The U.N. has identified 127 countries as sources of trafficked people and 137 nations as destinations for these victims, who tend to be the most vulnerable members of society – children living in conflict, or on the streets, and those forced to take desperate risks to earn a living outside their home country.

“The stories are heart-rending,” Migiro said. “A father dies and suddenly, his teenage daughter must sell her body to survive. Or a boy in a war zone is handed a gun and forced to commit atrocities he should never witness. Or a girl in a factory toils night and day, her little hands exploited for the intricate work they can produce.”

Half of all trafficked persons are children, according to the ILO, and most of their victimisers are walking free. In 2006, there were 5,808 prosecutions and 3,160 convictions of traffickers throughout the world – meaning that for every 800 people trafficked, only one person was convicted that year.

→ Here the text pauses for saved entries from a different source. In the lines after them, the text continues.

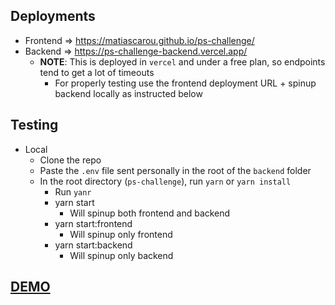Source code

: ## Deployments
  - Frontend => https://matiascarou.github.io/ps-challenge/
  - Backend => https://ps-challenge-backend.vercel.app/
    - **NOTE**: This is deployed in `vercel` and under a free plan, so endpoints tend to get a lot of timeouts
      - For properly testing use the frontend deployment URL + spinup backend locally as instructed below

## Testing
- Local
  - Clone the repo
  - Paste the `.env` file sent personally in the root of the `backend` folder
  - In the root directory (`ps-challenge`), run `yarn` or `yarn install`
    - Run `yanr` 
    - yarn start
      - Will spinup both frontend and backend
    - yarn start:frontend
      - Will spinup only frontend
    - yarn start:backend
      - Will spinup only backend
     
## [DEMO](https://scale.zoom.us/clips/share/A2F3MRZJZi0wUDlOclFIaVJEUmpuelpyN2RBAQ)
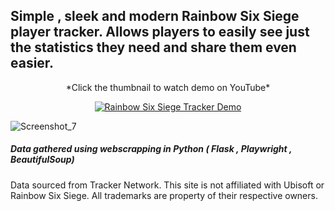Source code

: ## Simple , sleek and modern Rainbow Six Siege player tracker. Allows players to easily see just the statistics they need and share them even easier.

<div align="center">
*Click the thumbnail to watch demo on YouTube*  
  
[![Rainbow Six Siege Tracker Demo](https://img.youtube.com/vi/oFQ6PCO8s7I/maxresdefault.jpg)](https://youtu.be/oFQ6PCO8s7I)  


</div>

![Screenshot_7](https://github.com/user-attachments/assets/891453bf-53dd-497f-971f-372a1b701541)


##### Data gathered using webscrapping in Python ( Flask , Playwright , BeautifulSoup)
Data sourced from Tracker Network. This site is not affiliated with Ubisoft or Rainbow Six Siege. All trademarks are property of their respective owners.

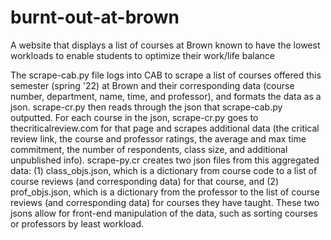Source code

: # burnt-out-at-brown
A website that displays a list of courses at Brown known to have the lowest workloads to enable students to optimize their work/life balance

The scrape-cab.py file logs into CAB to scrape a list of courses offered this semester (spring '22) at Brown and their corresponding data (course number, department, name, time, and professor), and formats the data as a json. scrape-cr.py then reads through the json that scrape-cab.py outputted. For each course in the json, scrape-cr.py goes to thecriticalreview.com for that page and scrapes additional data (the critical review link, the course and professor ratings, the average and max time commitment, the number of respondents, class size, and additional unpublished info). scrape-py.cr creates two json files from this aggregated data: (1) class_objs.json, which is a dictionary from course code to a list of course reviews (and corresponding data) for that course, and (2) prof_objs.json, which is a dictionary from the professor to the list of course reviews (and corresponding data) for courses they have taught. These two jsons allow for front-end manipulation of the data, such as sorting courses or professors by least workload.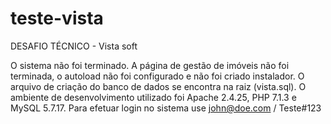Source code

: # teste-vista
DESAFIO TÉCNICO - Vista soft

O sistema não foi terminado.
A página de gestão de imóveis não foi terminada, o autoload não foi configurado e não foi criado instalador.
O arquivo de criação do banco de dados se encontra na raiz (vista.sql). O ambiente de desenvolvimento utilizado foi Apache 2.4.25, PHP 7.1.3 e MySQL 5.7.17.
Para efetuar login no sistema use john@doe.com / Teste#123

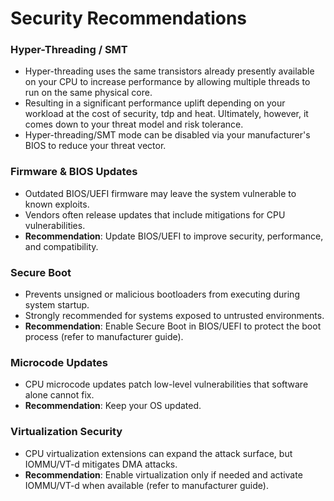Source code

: # Security Recommendations

### Hyper-Threading / SMT 
  - Hyper-threading uses the same transistors already presently available on your CPU to increase performance by allowing multiple threads to run on the same physical core.
  - Resulting in a significant performance uplift depending on your workload at the cost of security, tdp and heat. Ultimately, however, it comes down to your threat model and risk tolerance.
  - Hyper-threading/SMT mode can be disabled via your manufacturer's BIOS to reduce your threat vector.

### Firmware & BIOS Updates
- Outdated BIOS/UEFI firmware may leave the system vulnerable to known exploits.  
- Vendors often release updates that include mitigations for CPU vulnerabilities.  
- **Recommendation**: Update BIOS/UEFI to improve security, performance, and compatibility.

### Secure Boot
- Prevents unsigned or malicious bootloaders from executing during system startup.  
- Strongly recommended for systems exposed to untrusted environments.  
- **Recommendation**: Enable Secure Boot in BIOS/UEFI to protect the boot process (refer to manufacturer guide).

### Microcode Updates
- CPU microcode updates patch low-level vulnerabilities that software alone cannot fix.  
- **Recommendation**: Keep your OS updated.

### Virtualization Security
- CPU virtualization extensions can expand the attack surface, but IOMMU/VT-d mitigates DMA attacks.  
- **Recommendation**: Enable virtualization only if needed and activate IOMMU/VT-d when available (refer to manufacturer guide).
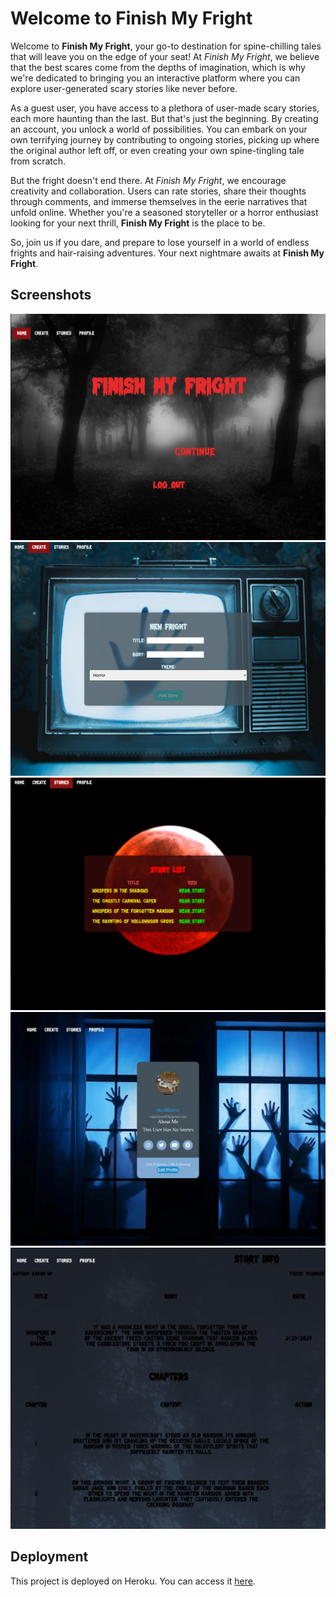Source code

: # Welcome to Finish My Fright

Welcome to **Finish My Fright**, your go-to destination for spine-chilling tales that will leave you on the edge of your seat! At *Finish My Fright*, we believe that the best scares come from the depths of imagination, which is why we're dedicated to bringing you an interactive platform where you can explore user-generated scary stories like never before.

As a guest user, you have access to a plethora of user-made scary stories, each more haunting than the last. But that's just the beginning. By creating an account, you unlock a world of possibilities. You can embark on your own terrifying journey by contributing to ongoing stories, picking up where the original author left off, or even creating your own spine-tingling tale from scratch.

But the fright doesn't end there. At *Finish My Fright*, we encourage creativity and collaboration. Users can rate stories, share their thoughts through comments, and immerse themselves in the eerie narratives that unfold online. Whether you're a seasoned storyteller or a horror enthusiast looking for your next thrill, **Finish My Fright** is the place to be.

So, join us if you dare, and prepare to lose yourself in a world of endless frights and hair-raising adventures. Your next nightmare awaits at **Finish My Fright**.

## Screenshots
![Screenshot 1](public/images/homefright.png)
![Screenshot 2](public/images/createfright.png)
![Screenshot 2](public/images/storiesfright.png)
![Screenshot 2](public/images/profilepage.png)
![Screenshot 2](public/images/storypage.png)
<!-- Add more screenshots as needed -->

## Deployment
This project is deployed on Heroku. You can access it [here](heroku_app_link).
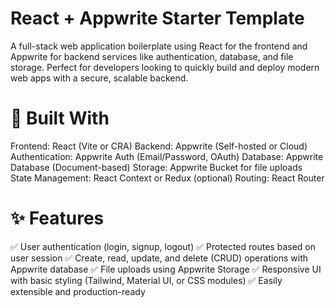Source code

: # React + Appwrite Starter Template

A full-stack web application boilerplate using React for the frontend and Appwrite for backend services like authentication, database, and file storage. Perfect for developers looking to quickly build and deploy modern web apps with a secure, scalable backend.

# 🔧 Built With

Frontend: React (Vite or CRA)
Backend: Appwrite (Self-hosted or Cloud)
Authentication: Appwrite Auth (Email/Password, OAuth)
Database: Appwrite Database (Document-based)
Storage: Appwrite Bucket for file uploads
State Management: React Context or Redux (optional)
Routing: React Router

# ✨ Features

✅ User authentication (login, signup, logout)
✅ Protected routes based on user session
✅ Create, read, update, and delete (CRUD) operations with Appwrite database
✅ File uploads using Appwrite Storage
✅ Responsive UI with basic styling (Tailwind, Material UI, or CSS modules)
✅ Easily extensible and production-ready
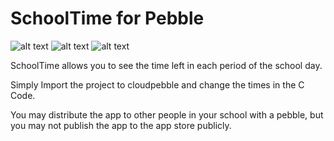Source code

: # SchoolTime for Pebble


![alt text](http://ben624.com/SchoolTime/Images/2.png "watchface")
![alt text](http://ben624.com/SchoolTime/Images/1.png "watchface")
![alt text](http://ben624.com/SchoolTime/Images/3.png "watchface")

SchoolTime allows you to see the time left in each period of the school day.

Simply Import the project to cloudpebble and change the times in the C Code. 

You may distribute the app to other people in your school with a pebble, but you may not publish the app to the app store publicly. 
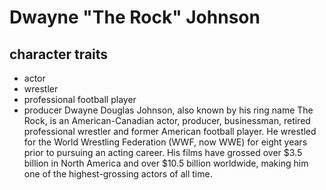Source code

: # Dwayne "The Rock" Johnson
## character traits
* actor
* wrestler
* professional football player
* producer
Dwayne Douglas Johnson, also known by his ring name The Rock, is an American-Canadian actor, producer, businessman, retired professional wrestler and former American football player. He wrestled for the World Wrestling Federation (WWF, now WWE) for eight years prior to pursuing an acting career. His films have grossed over $3.5 billion in North America and over $10.5 billion worldwide, making him one of the highest-grossing actors of all time.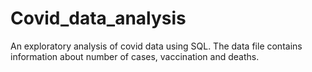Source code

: # Covid_data_analysis
An exploratory analysis of covid data  using SQL.
The data file contains information about number of cases, vaccination and deaths.

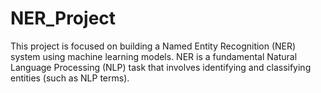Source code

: # NER_Project
This project is focused on building a Named Entity Recognition (NER) system using machine learning models. NER is a fundamental Natural Language Processing (NLP) task that involves identifying and classifying entities (such as NLP terms).
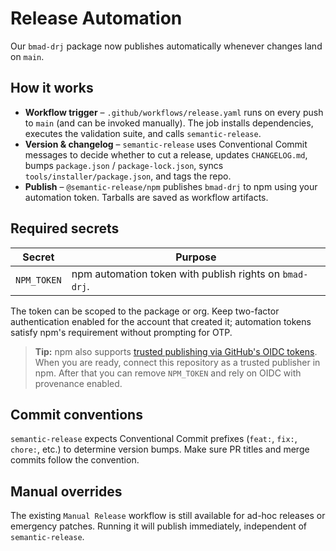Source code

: # Release Automation

Our `bmad-drj` package now publishes automatically whenever changes land on `main`.

## How it works

- **Workflow trigger** – `.github/workflows/release.yaml` runs on every push to `main` (and can be invoked manually). The job installs dependencies, executes the validation suite, and calls `semantic-release`.
- **Version & changelog** – `semantic-release` uses Conventional Commit messages to decide whether to cut a release, updates `CHANGELOG.md`, bumps `package.json` / `package-lock.json`, syncs `tools/installer/package.json`, and tags the repo.
- **Publish** – `@semantic-release/npm` publishes `bmad-drj` to npm using your automation token. Tarballs are saved as workflow artifacts.

## Required secrets

| Secret      | Purpose                                                 |
| ----------- | ------------------------------------------------------- |
| `NPM_TOKEN` | npm automation token with publish rights on `bmad-drj`. |

The token can be scoped to the package or org. Keep two-factor authentication enabled for the account that created it; automation tokens satisfy npm's requirement without prompting for OTP.

> **Tip:** npm also supports [trusted publishing via GitHub's OIDC tokens](https://docs.npmjs.com/trusted-publishers/?utm_source=openai). When you are ready, connect this repository as a trusted publisher in npm. After that you can remove `NPM_TOKEN` and rely on OIDC with provenance enabled.

## Commit conventions

`semantic-release` expects Conventional Commit prefixes (`feat:`, `fix:`, `chore:`, etc.) to determine version bumps. Make sure PR titles and merge commits follow the convention.

## Manual overrides

The existing `Manual Release` workflow is still available for ad-hoc releases or emergency patches. Running it will publish immediately, independent of `semantic-release`.
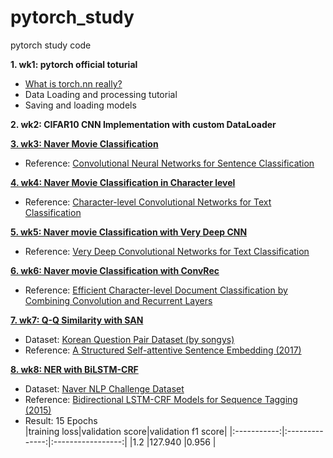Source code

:# pytorch_study
pytorch study code

**1. wk1: pytorch official toturial**
  * [What is torch.nn really?](https://pytorch.org/tutorials/beginner/nn_tutorial.html)
  * Data Loading and processing tutorial
  * Saving and loading models


**2. wk2: CIFAR10 CNN Implementation with custom DataLoader**

**[3. wk3: Naver Movie Classification](https://github.com/hwyum/pytorch_study/tree/master/wk3_movie_classification)**
 * Reference: [Convolutional Neural Networks for Sentence Classification](https://arxiv.org/abs/1408.5882)

**[4. wk4: Naver Movie Classification in Character level](https://github.com/hwyum/pytorch_study/tree/master/wk4_CharacterCNN)**
 * Reference: [Character-level Convolutional Networks for Text Classification](https://arxiv.org/abs/1509.01626)

**[5. wk5: Naver movie Classification with Very Deep CNN](https://github.com/hwyum/pytorch_study/tree/master/wk5_VeryDeepCNN)**
* Reference: [Very Deep Convolutional Networks for Text Classification](https://arxiv.org/abs/1606.01781) 

**[6. wk6: Naver movie Classification with ConvRec](https://github.com/hwyum/pytorch_study/tree/master/wk6_ConvRec)**
* Reference: [Efficient Character-level Document Classification by Combining Convolution and Recurrent Layers](https://arxiv.org/abs/1602.00367)

**[7. wk7: Q-Q Similarity with SAN](https://github.com/hwyum/pytorch_study/tree/master/wk7_SAN)**
* Dataset: [Korean Question Pair Dataset (by songys)](https://github.com/songys/Question_pair)
* Reference: [A Structured Self-attentive Sentence Embedding (2017)](https://arxiv.org/abs/1703.03130)

**[8. wk8: NER with BiLSTM-CRF](https://github.com/hwyum/pytorch_study/tree/master/wk8_BiLSTM-CRF)**
* Dataset: [Naver NLP Challenge Dataset](https://github.com/naver/nlp-challenge/tree/master/missions/ner)
* Reference: [Bidirectional LSTM-CRF Models for Sequence Tagging (2015)](https://arxiv.org/abs/1508.01991) <br>
* Result: 15 Epochs<br>
|training loss|validation score|validation f1 score|
|:-----------:|:--------------:|:-----------------:|
|1.2          |127.940         |0.956              |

“Some victims are treated like beasts of burden, working under atrocious conditions in mines, plantations or construction sites. Others suffer the torment of sexual exploitation, many at the cost of their lives, and millions spend long hours in sweatshops but earn almost no pay,” said Migiro.

Despite this horrific situation, the General Assembly did not put the issue on its agenda until this year, which also marks the 60th anniversary of the Universal Declaration on Human Rights.

Ashley Judd, a Hollywood actress and philanthropist, who was a keynote speaker at the event and has travelled the world to meet with victims, told IPS, “I was little surprised to learn that today was actually the first time that it’s been addressed at the GA, and so I say not one day too soon.”

Judd stressed the importance of empowering women and girls, who face severe economic and social discrimination in many parts of the world.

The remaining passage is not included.